Brynja turned to face him fully. “Hagen Grant. You saddle a horse every night for a woman with nightmares. You teach her to ride without making her feel weak. You don’t try to fix her or change her or make her into something she’s not.
You just… see her. And accept her.” She reached for his hand, lacing their fingers together.
“That’s what makes a good man. Not how well you swing a sword. ”
His grip tightened on hers. “You see me too.”
“Aye. I do. Even though you’ve been overbearing before. And you growl at me sometimes.”
They both chuckled, and he rolled his eyes. “Take every growl as a compliment, lass. It’s meant to be.”

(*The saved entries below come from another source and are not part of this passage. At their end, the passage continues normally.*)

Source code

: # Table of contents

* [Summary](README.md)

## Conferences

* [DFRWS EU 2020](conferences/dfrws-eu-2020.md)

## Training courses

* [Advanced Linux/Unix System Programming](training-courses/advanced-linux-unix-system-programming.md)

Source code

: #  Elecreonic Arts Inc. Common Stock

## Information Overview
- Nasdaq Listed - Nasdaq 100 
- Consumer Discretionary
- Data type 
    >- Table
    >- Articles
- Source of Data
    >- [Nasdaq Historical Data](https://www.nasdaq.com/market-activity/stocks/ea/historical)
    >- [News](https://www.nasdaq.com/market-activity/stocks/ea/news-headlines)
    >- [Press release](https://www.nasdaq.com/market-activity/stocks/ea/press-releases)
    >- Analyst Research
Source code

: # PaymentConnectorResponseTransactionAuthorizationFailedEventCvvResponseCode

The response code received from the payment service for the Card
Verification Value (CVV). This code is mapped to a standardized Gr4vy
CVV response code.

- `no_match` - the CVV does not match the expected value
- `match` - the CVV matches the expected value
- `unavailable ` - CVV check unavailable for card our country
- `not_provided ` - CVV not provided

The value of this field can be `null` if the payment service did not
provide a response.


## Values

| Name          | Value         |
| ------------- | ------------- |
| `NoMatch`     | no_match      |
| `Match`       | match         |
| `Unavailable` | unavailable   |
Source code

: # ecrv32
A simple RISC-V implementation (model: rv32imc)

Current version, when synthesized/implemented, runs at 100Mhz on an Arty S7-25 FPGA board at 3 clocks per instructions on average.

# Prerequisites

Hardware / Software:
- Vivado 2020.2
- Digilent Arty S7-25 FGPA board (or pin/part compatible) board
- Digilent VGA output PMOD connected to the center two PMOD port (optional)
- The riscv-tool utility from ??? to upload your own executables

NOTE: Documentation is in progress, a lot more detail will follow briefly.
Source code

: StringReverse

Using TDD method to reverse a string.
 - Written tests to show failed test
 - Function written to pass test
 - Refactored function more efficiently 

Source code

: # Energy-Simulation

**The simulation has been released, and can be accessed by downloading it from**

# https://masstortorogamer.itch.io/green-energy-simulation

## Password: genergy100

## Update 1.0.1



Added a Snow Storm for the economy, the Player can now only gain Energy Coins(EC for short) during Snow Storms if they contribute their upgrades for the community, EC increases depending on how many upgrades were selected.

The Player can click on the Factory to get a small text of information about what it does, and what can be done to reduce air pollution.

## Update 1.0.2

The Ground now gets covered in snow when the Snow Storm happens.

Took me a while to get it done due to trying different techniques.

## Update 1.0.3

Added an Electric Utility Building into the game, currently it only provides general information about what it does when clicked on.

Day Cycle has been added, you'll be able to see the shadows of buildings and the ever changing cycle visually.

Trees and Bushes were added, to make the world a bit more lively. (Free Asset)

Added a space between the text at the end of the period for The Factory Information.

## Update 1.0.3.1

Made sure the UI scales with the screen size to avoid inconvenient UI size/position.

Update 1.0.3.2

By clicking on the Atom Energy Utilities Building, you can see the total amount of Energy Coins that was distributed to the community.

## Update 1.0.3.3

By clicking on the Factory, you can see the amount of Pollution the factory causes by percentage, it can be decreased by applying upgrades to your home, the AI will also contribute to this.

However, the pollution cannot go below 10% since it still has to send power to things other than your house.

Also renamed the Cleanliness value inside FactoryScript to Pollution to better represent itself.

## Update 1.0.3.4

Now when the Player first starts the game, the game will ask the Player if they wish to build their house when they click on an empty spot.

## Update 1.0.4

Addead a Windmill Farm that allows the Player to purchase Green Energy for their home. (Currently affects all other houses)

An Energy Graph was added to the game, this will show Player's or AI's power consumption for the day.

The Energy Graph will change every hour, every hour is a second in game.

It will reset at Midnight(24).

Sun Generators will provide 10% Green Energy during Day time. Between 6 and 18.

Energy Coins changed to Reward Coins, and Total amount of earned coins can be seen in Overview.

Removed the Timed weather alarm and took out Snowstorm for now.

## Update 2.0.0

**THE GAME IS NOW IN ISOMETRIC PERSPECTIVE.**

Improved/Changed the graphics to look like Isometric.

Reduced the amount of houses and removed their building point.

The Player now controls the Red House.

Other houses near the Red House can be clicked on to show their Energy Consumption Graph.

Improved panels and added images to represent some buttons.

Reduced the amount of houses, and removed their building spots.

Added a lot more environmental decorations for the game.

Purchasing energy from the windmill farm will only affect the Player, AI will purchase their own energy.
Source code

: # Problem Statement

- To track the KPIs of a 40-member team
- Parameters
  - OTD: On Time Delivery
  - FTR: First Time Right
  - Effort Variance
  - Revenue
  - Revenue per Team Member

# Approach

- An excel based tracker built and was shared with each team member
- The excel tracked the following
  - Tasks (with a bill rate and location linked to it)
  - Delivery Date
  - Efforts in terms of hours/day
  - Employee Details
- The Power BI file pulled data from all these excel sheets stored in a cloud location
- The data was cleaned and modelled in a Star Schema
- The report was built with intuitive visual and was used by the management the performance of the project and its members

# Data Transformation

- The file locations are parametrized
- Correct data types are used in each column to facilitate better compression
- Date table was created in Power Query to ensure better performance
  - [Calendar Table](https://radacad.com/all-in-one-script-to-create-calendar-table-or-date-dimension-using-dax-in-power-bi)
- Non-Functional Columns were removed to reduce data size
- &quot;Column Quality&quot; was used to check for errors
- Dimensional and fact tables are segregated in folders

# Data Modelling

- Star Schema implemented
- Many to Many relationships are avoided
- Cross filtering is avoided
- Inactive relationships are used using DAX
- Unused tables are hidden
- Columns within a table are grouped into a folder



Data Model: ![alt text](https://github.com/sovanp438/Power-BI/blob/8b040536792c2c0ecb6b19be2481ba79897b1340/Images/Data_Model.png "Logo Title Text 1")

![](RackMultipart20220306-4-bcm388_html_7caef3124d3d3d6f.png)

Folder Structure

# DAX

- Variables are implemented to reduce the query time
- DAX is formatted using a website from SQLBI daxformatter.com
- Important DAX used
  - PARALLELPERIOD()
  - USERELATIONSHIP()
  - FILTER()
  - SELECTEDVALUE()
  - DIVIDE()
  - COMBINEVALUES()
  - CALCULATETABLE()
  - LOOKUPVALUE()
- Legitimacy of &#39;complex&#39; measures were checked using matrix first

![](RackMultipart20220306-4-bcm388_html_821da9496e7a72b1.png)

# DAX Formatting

They sat in comfortable silence as the moon tracked its path across the dark sky. Eventually, the cold started to seep through their cloaks, and they rose reluctantly, mounting their horses for the ride back to Duart.
As they approached the castle gates, Brynja felt something she hadn’t experienced in four months, a sense of homecoming.
Not because of the stone walls or the warm bed waiting for her, but because of the man riding beside her.
The man who understood that safety wasn’t about fixing what was broken but about accepting it and moving forward anyway.
On the morrow, she knew, Dugan might show up outside their gates. She’d felt it in her dreams, seen glimpses of him riding hard across the winter landscape. Whatever news he brought would change things. Would set events in motion that couldn’t be stopped.
But tonight, she had this. This moment of peace, hard-won and precious. This man who kept her horse saddled and didn’t try to heal her, who simply loved her as she was.
It would have to be enough. Because on the morrow, everything could change.
On the morrow, there could be an attack.